During years you work under Social Security, your wages are posted to your Social Security record, and you receive Social Security earnings credits based on those wages. These credits are used later to determine your eligibility for Social Security retirement benefits or for disability or survivors benefits if you should become disabled or die.
Earning Social Security credits is a concern not only during current employment but also for prospective future employment after separating from the federal government. CSRS-covered employees especially are interested in this issue because they may wish to work for a certain period in order to earn enough Social Security credits to draw benefits from that system; often they have some credits—through military service, employment before starting a CSRS career or from earnings on the side during it—but not the 40 needed.
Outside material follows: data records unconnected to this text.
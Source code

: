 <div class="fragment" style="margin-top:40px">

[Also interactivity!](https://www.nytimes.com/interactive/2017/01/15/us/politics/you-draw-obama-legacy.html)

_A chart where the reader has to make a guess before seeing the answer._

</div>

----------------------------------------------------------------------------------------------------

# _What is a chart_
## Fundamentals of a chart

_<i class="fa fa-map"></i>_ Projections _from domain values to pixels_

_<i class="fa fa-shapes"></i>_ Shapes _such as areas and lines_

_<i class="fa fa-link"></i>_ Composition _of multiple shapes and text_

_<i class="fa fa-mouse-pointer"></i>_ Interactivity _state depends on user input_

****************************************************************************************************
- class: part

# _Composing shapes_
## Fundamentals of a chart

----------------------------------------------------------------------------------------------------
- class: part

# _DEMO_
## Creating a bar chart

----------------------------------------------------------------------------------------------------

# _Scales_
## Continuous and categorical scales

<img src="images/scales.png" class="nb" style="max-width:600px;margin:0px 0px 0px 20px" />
That concern is not significant for employees under CSRS-Offset or FERS because they earn Social Security credits during their government careers. It could be a concern for those who have relatively short working careers, however—for example, those who entered the working world later in life or who had long disruptions of their working careers that could make them fall short of the credits needed.
To gain credits, you must be paying into the Social Security system. It is listed on pay statements as the “Social Security” or “FICA” deduction.
In 2021, you receive one Social Security credit for each $1,470 of Social Security-taxable earnings, up to the maximum of four credits per year. That figure rises slightly each year.
If you stop working before you have enough credits to qualify for benefits—for example, if you left a private sector job many years ago to join the government as a CSRS employee—your credits will remain on your Social Security record. If you return to work later on, you can add more credits so that you qualify. No retirement benefits can be paid until you have the required number of credits.